(PROBLEM TO WORK ON): From the data that follows, copy every line holding the string "level".

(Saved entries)

____

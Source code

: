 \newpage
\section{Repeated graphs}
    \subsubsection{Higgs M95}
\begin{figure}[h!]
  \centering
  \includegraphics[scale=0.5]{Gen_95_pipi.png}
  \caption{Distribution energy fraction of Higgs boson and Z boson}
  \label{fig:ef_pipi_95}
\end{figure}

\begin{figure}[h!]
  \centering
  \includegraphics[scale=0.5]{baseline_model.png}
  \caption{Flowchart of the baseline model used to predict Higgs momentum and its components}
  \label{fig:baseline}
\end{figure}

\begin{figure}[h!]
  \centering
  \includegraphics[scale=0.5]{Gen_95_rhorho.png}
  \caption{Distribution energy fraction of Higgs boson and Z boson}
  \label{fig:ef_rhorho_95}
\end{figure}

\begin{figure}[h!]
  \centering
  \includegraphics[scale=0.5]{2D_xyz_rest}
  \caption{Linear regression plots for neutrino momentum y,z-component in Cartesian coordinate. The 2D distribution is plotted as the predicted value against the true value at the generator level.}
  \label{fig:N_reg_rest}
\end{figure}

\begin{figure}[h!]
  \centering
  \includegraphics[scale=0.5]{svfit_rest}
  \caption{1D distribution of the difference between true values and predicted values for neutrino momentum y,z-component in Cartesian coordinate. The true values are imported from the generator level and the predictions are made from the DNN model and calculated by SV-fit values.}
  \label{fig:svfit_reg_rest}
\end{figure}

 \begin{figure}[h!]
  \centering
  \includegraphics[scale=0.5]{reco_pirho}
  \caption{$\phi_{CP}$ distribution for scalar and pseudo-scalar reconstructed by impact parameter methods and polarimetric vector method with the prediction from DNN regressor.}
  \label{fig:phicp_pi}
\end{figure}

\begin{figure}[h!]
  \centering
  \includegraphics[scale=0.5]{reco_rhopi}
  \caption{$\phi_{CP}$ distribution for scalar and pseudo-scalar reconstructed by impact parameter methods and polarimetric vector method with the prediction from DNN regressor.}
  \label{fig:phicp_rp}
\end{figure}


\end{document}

____

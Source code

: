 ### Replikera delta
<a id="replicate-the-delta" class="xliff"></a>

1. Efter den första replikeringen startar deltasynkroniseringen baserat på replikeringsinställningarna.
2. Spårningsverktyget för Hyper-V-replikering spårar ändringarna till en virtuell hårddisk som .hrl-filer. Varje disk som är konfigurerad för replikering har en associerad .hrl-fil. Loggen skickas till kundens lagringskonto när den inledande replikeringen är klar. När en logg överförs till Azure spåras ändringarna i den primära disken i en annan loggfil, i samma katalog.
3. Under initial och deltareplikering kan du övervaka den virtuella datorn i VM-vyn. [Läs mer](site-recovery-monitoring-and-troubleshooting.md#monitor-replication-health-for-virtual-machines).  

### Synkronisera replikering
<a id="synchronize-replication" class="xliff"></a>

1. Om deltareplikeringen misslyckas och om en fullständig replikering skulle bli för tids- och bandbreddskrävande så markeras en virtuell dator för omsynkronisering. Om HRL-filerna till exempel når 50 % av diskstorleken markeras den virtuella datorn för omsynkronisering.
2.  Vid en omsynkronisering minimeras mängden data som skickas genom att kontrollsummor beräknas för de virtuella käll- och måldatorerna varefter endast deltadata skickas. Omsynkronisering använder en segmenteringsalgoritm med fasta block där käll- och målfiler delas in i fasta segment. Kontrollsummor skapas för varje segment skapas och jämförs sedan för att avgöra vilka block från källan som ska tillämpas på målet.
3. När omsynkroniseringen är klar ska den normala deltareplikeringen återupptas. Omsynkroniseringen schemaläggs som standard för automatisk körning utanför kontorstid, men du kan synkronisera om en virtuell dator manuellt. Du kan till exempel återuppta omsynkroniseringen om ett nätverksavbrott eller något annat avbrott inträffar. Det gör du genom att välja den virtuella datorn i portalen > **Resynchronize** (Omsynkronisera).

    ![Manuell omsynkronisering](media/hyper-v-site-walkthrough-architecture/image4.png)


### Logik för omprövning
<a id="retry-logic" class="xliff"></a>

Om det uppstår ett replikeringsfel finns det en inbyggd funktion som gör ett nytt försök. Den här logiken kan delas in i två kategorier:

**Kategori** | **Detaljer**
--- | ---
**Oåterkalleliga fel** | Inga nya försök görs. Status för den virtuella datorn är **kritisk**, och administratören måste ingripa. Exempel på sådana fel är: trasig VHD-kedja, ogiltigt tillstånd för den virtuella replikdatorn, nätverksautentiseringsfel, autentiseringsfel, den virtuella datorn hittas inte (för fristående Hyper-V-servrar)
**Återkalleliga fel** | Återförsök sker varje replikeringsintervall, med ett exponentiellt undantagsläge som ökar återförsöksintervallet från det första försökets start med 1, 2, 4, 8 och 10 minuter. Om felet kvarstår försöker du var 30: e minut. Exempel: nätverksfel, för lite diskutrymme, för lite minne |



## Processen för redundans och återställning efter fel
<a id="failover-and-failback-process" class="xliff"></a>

____

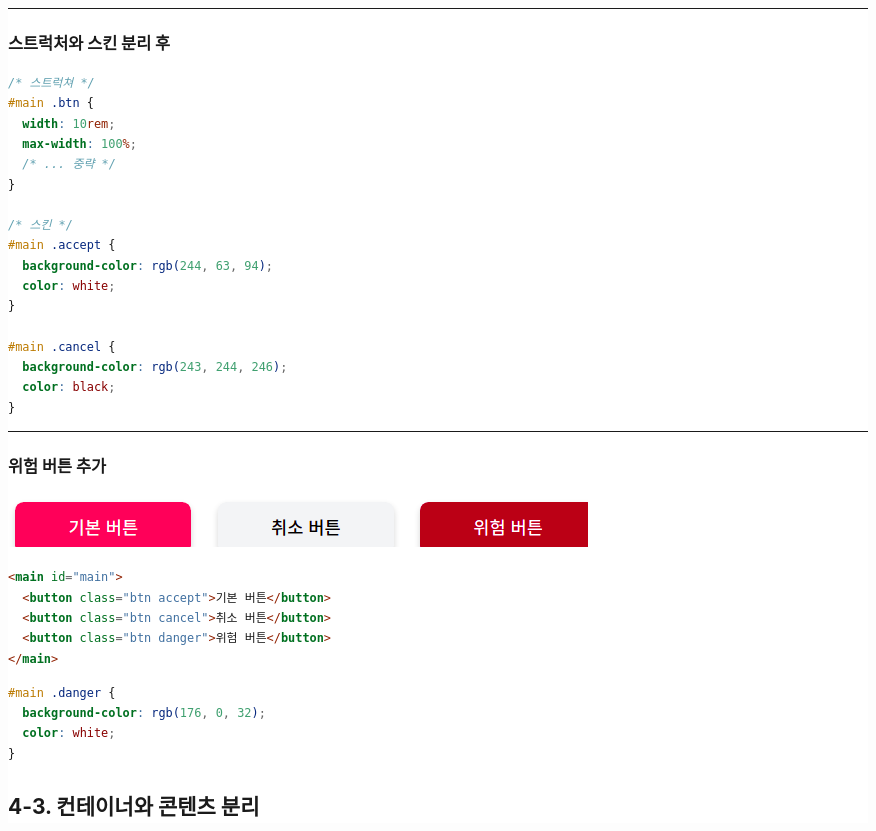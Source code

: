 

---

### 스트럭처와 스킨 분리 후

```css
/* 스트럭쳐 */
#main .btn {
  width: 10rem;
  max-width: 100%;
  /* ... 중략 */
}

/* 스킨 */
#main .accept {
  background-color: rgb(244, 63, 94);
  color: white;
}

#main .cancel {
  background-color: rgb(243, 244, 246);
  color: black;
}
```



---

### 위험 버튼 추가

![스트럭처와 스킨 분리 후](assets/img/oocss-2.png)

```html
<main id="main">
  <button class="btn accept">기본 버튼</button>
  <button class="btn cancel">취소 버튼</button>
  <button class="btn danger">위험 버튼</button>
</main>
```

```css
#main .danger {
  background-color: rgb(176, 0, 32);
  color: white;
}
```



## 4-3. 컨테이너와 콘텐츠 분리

____

(SOLVED EXERCISE):
  \caption{Linear regression plots for neutrino momentum y,z-component in Cartesian coordinate. The 2D distribution is plotted as the predicted value against the true value at the generator level.}
  \caption{1D distribution of the difference between true values and predicted values for neutrino momentum y,z-component in Cartesian coordinate. The true values are imported from the generator level and the predictions are made from the DNN model and calculated by SV-fit values.}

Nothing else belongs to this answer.